The x-intercept of a line is the point where the line crosses the x-axis. This happens when the y-coordinate is zero. In our problem, the x-intercept is at the point (2, 0). This means that when we plot the line on a graph, it will cross the x-axis at x = 2. Knowing the x-intercept helps in understanding the behavior of the line and is crucial for finding the slope.

The y-intercept is the point where the line crosses the y-axis. At this point, the x-coordinate is zero. From the given problem, the y-intercept is at (0, 4). This implies that the line intersects the y-axis at y = 4. The y-intercept is particularly helpful when using the slope-intercept form of the line's equation, as it gives us the value of b in the equation y = mx + b.

The slope of a line describes its steepness and direction. It's calculated as the change in the y-coordinates divided by the change in the x-coordinates between two points on the line. For our line, we use the points (2,0) and (0,4):

\[ m = \frac{4-0}{0-2} = \frac{4}{-2} = -2 \ \]

This tells us the line falls 2 units vertically for every 1 unit it moves horizontally to the right. A negative slope means the line is descending as you move from left to right.

The slope-intercept form of a linear equation is given by y = mx + b. Here, m is the slope, and b is the y-intercept.
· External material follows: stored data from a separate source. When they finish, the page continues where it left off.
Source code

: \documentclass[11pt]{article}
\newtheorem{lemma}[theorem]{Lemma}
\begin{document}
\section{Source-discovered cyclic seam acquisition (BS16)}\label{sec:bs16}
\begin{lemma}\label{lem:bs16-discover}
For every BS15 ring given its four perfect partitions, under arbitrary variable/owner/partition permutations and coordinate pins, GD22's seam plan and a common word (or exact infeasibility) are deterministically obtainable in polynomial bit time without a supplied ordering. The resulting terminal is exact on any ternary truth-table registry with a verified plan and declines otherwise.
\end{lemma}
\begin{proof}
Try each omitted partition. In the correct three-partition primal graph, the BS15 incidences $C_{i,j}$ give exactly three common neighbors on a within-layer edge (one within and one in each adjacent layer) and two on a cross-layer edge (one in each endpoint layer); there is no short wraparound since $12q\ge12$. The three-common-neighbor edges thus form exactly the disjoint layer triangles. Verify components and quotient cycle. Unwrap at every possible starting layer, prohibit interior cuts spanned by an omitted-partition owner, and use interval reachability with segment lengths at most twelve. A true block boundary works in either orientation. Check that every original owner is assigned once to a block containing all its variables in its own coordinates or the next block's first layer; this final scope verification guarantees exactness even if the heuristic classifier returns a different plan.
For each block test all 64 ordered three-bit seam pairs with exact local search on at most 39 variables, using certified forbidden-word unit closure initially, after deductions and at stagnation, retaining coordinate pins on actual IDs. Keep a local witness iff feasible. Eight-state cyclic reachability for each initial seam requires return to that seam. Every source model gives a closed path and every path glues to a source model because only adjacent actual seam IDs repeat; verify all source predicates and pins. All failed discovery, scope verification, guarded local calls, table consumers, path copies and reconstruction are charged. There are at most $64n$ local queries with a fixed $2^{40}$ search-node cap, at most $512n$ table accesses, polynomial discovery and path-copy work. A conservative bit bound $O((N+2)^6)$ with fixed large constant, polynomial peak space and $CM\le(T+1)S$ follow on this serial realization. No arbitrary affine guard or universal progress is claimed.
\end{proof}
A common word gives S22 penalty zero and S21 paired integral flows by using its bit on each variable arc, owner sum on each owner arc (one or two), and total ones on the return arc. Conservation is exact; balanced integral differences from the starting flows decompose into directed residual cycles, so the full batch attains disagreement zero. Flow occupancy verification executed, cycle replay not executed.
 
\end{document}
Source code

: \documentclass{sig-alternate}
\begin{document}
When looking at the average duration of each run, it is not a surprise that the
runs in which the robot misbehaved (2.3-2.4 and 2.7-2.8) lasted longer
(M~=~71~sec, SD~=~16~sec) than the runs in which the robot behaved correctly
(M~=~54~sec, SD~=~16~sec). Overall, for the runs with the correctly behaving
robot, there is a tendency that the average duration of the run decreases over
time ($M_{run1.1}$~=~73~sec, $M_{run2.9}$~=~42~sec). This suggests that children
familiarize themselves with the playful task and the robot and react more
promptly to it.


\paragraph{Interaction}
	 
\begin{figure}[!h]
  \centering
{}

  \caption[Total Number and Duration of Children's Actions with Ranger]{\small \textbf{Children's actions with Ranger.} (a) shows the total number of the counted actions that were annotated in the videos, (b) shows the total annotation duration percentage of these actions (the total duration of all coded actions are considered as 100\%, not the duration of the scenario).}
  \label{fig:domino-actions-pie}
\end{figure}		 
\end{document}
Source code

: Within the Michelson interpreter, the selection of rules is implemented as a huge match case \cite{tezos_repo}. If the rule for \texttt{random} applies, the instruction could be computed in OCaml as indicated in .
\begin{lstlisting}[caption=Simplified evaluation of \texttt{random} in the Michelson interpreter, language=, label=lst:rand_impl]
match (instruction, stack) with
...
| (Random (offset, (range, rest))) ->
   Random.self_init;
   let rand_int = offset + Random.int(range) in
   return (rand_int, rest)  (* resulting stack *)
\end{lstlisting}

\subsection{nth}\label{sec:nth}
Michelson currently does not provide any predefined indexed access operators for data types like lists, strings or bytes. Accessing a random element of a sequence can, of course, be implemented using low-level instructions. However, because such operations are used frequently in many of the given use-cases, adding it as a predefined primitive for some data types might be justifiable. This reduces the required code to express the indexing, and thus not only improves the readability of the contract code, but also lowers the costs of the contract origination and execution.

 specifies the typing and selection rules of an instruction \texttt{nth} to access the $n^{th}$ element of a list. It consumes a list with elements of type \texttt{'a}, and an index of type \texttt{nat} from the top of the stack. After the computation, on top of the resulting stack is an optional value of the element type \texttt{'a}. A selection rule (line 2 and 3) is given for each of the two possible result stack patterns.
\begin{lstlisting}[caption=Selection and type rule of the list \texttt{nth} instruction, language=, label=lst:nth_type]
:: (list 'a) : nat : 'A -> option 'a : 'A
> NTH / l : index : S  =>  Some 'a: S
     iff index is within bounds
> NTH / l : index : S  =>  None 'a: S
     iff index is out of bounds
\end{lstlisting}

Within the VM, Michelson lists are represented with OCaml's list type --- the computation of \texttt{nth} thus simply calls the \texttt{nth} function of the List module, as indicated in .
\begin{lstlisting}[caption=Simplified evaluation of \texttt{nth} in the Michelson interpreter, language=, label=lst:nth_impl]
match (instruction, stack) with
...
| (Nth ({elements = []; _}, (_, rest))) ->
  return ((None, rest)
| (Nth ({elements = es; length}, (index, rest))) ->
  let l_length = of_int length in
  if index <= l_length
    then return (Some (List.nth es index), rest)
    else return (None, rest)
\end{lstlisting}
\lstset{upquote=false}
From our calculations:

\[ y = -2x + 4 \ \]

We obtained this equation by using our slope of -2 and the y-intercept of 4. This form is very useful because it directly shows the slope and the y-intercept, making it easier to graph the line.

The standard form of a linear equation is written as Ax + By = C, where A, B, and C are integers. To convert from the slope-intercept form (y = -2x + 4) to standard form, follow these steps:

1. Add 2x to both sides to get the terms involving x and y on one side: \[ y + 2x = 4 \ \]
2. Rearrange the equation to get it in the standard form: \[ 2x + y = 4 \ \]

This is the equation in standard form with integral coefficients. It's easier to use for some applications, like finding intercepts and solving systems of equations.